## [Records to process]
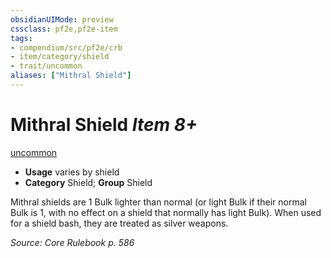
 ```yaml
---
obsidianUIMode: preview
cssclass: pf2e,pf2e-item
tags:
- compendium/src/pf2e/crb
- item/category/shield
- trait/uncommon
aliases: ["Mithral Shield"]
---
```

# Mithral Shield *Item 8+*  
[uncommon](/rules/traits/uncommon.md)  

- **Usage** varies by shield
- **Category** Shield; **Group** Shield 

Mithral shields are 1 Bulk lighter than normal (or light Bulk if their normal Bulk is 1, with no effect on a shield that normally has light Bulk). When used for a shield bash, they are treated as silver weapons.

*Source: Core Rulebook p. 586*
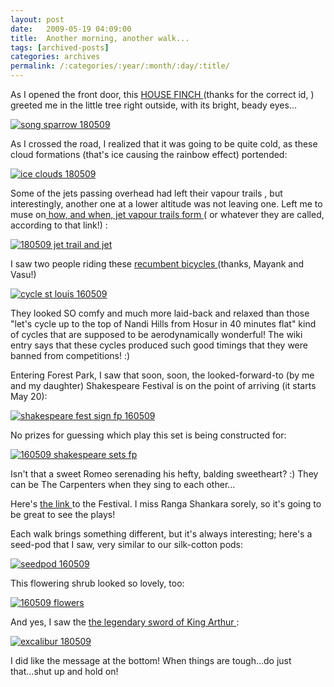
 ```yaml
---
layout: post
date:	2009-05-19 04:09:00
title:  Another morning, another walk...
tags: [archived-posts]
categories: archives
permalink: /:categories/:year/:month/:day/:title/
---
```

As I opened the front door, this <a href="http://en.wikipedia.org/wiki/House_Finch"> HOUSE FINCH </a> (thanks for the correct id, <LJ user="yathin"> ) greeted me in the little tree right outside, with its bright, beady eyes...

<a href="http://s562.photobucket.com/albums/ss67/pugaippadam/?action=view&current=IMG_0642.jpg" target="_blank"><img src="http://i562.photobucket.com/albums/ss67/pugaippadam/IMG_0642.jpg" border="0" alt="song sparrow 180509"></a>


As I crossed the road, I realized that it was going to be quite cold, as these cloud formations (that's ice causing the rainbow effect) portended:


<a href="http://s562.photobucket.com/albums/ss67/pugaippadam/?action=view&current=IMG_0645.jpg" target="_blank"><img src="http://i562.photobucket.com/albums/ss67/pugaippadam/IMG_0645.jpg" border="0" alt="ice clouds 180509"></a>


<lj-cut text="more random images and thoughts">

Some of the jets passing overhead had left their vapour trails , but interestingly, another one at a lower altitude was not leaving one. Left me to muse on<a href="http://ask.yahoo.com/20000518.html"> how, and when, jet vapour trails form </a> ( or whatever they are called, according to that link!) :


<a href="http://s562.photobucket.com/albums/ss67/pugaippadam/?action=view&current=IMG_0647.jpg" target="_blank"><img src="http://i562.photobucket.com/albums/ss67/pugaippadam/IMG_0647.jpg" border="0" alt="180509 jet trail and jet"></a>


I saw two people riding these <a href="http://en.wikipedia.org/wiki/Recumbent_bicycle"> recumbent bicycles </a> (thanks, Mayank and Vasu!)


<a href="http://s562.photobucket.com/albums/ss67/pugaippadam/?action=view&current=IMG_0542-1.jpg" target="_blank"><img src="http://i562.photobucket.com/albums/ss67/pugaippadam/IMG_0542-1.jpg" border="0" alt="cycle st louis 160509"></a>

They looked SO comfy and much more laid-back and relaxed than those "let's cycle  up to the top of Nandi Hills from   Hosur in 40 minutes flat" kind of cycles that are supposed to be aerodynamically wonderful! The wiki entry says that these cycles produced such good timings that they were banned from competitions! :)


Entering Forest Park, I saw that soon, soon, the looked-forward-to (by me and my daughter) Shakespeare Festival is on the point of arriving (it starts May 20):



<a href="http://s562.photobucket.com/albums/ss67/pugaippadam/?action=view&current=IMG_0625.jpg" target="_blank"><img src="http://i562.photobucket.com/albums/ss67/pugaippadam/IMG_0625.jpg" border="0" alt="shakespeare fest sign fp 160509"></a>

No prizes for guessing which play this set is being constructed for:


<a href="http://s562.photobucket.com/albums/ss67/pugaippadam/?action=view&current=IMG_0559.jpg" target="_blank"><img src="http://i562.photobucket.com/albums/ss67/pugaippadam/IMG_0559.jpg" border="0" alt="160509 shakespeare sets fp"></a>

Isn't that a sweet Romeo serenading his hefty, balding sweetheart? :) They can be The Carpenters when they sing to each other...


Here's <a href="http://www.shakespearefestivalstlouis.org/"> the link </a> to the Festival. I miss Ranga Shankara sorely, so it's going to be great to see the plays!

Each walk brings something different, but it's always interesting; here's a seed-pod that I saw, very similar to our silk-cotton pods:


<a href="http://s562.photobucket.com/albums/ss67/pugaippadam/?action=view&current=IMG_0631.jpg" target="_blank"><img src="http://i562.photobucket.com/albums/ss67/pugaippadam/IMG_0631.jpg" border="0" alt="seedpod 160509"></a>


This flowering shrub looked so lovely, too:


<a href="http://s562.photobucket.com/albums/ss67/pugaippadam/?action=view&current=IMG_0632.jpg" target="_blank"><img src="http://i562.photobucket.com/albums/ss67/pugaippadam/IMG_0632.jpg" border="0" alt="160509 flowers"></a>


</lj-cut>

And yes, I saw the <a href="http://en.wikipedia.org/wiki/Excalibur"> the legendary sword of King Arthur </a>: 

<a href="http://s562.photobucket.com/albums/ss67/pugaippadam/?action=view&current=IMG_0648.jpg" target="_blank"><img src="http://i562.photobucket.com/albums/ss67/pugaippadam/IMG_0648.jpg" border="0" alt="excalibur 180509"></a>

 I did like the message at the bottom! When things are tough...do just that...shut up and hold on!

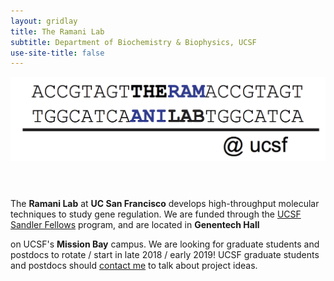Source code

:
 ```yaml
---
layout: gridlay
title: The Ramani Lab
subtitle: Department of Biochemistry & Biophysics, UCSF
use-site-title: false
---
```

<header>
<div class="col-sm-12">
    <img src="img/banner.png" alt="ramani lab @ ucsf"><br>
</div>
</header>

<div class="jumbotron jumbotron-correct">
    <p>
      The <b>Ramani Lab</b> at <b>UC San Francisco</b> develops
      high-throughput molecular techniques to study gene regulation. We are
      funded through the <a href="https://fellows.ucsf.edu/">UCSF Sandler Fellows</a> program, and are located in <b>Genentech Hall</b>
    </p>
    <p>
      on UCSF's <b>Mission Bay</b> campus. We are looking for graduate students and postdocs to rotate / start in late 2018 / early 2019! UCSF graduate students and postdocs should <a href="mailto:vijay.ramani@ucsf.edu">contact me</a> to talk about project ideas.
    </p>
</div>

<!-- <div class="posts-list">
  {% for post in paginator.posts %}
  <article class="post-preview">
    <a href="{{ post.url | prepend: site.baseurl }}">
	  <h2 class="post-title">{{ post.title }}</h2>

	  {% if post.subtitle %}
	  <h3 class="post-subtitle">
	    {{ post.subtitle }}
	  </h3>
	  {% endif %}
    </a>

    <p class="post-meta">
      Posted on {{ post.date | date: "%B %-d, %Y" }}
    </p>

    <div class="post-entry-container">
      {% if post.image %}
      <div class="post-image">
        <a href="{{ post.url | prepend: site.baseurl }}">
          <img src="{{ post.image }}">
        </a>
      </div>
      {% endif %}
      <div class="post-entry">
        {{ post.excerpt | strip_html | xml_escape | truncatewords: site.excerpt_length }}
        {% assign excerpt_word_count = post.excerpt | number_of_words %}
        {% if post.content != post.excerpt or excerpt_word_count > site.excerpt_length %}
          <a href="{{ post.url | prepend: site.baseurl }}" class="post-read-more">[Read&nbsp;More]</a>
        {% endif %}
      </div>
    </div>

    {% if post.tags.size > 0 %}
    <div class="blog-tags">
      Tags:
      {% if site.link-tags %}
      {% for tag in post.tags %}
      <a href="{{ site.baseurl }}/tags#{{- tag -}}">{{- tag -}}</a>
      {% endfor %}
      {% else %}
        {{ post.tags | join: ", " }}
      {% endif %}
    </div>
    {% endif %}

   </article>
  {% endfor %}
</div>

{% if paginator.total_pages > 1 %}
<ul class="pager main-pager">
  {% if paginator.previous_page %}
  <li class="previous">
    <a href="{{ paginator.previous_page_path | prepend: site.baseurl | replace: '//', '/' }}">&larr; Newer Posts</a>
  </li>
  {% endif %}
  {% if paginator.next_page %}
  <li class="next">
    <a href="{{ paginator.next_page_path | prepend: site.baseurl | replace: '//', '/' }}">Older Posts &rarr;</a>
  </li>
  {% endif %}
</ul>
{% endif %} -->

## [Work instructions]
Please state how many lines of the data hold the string "another", with nothing else in your reply.

## [Answer section]
2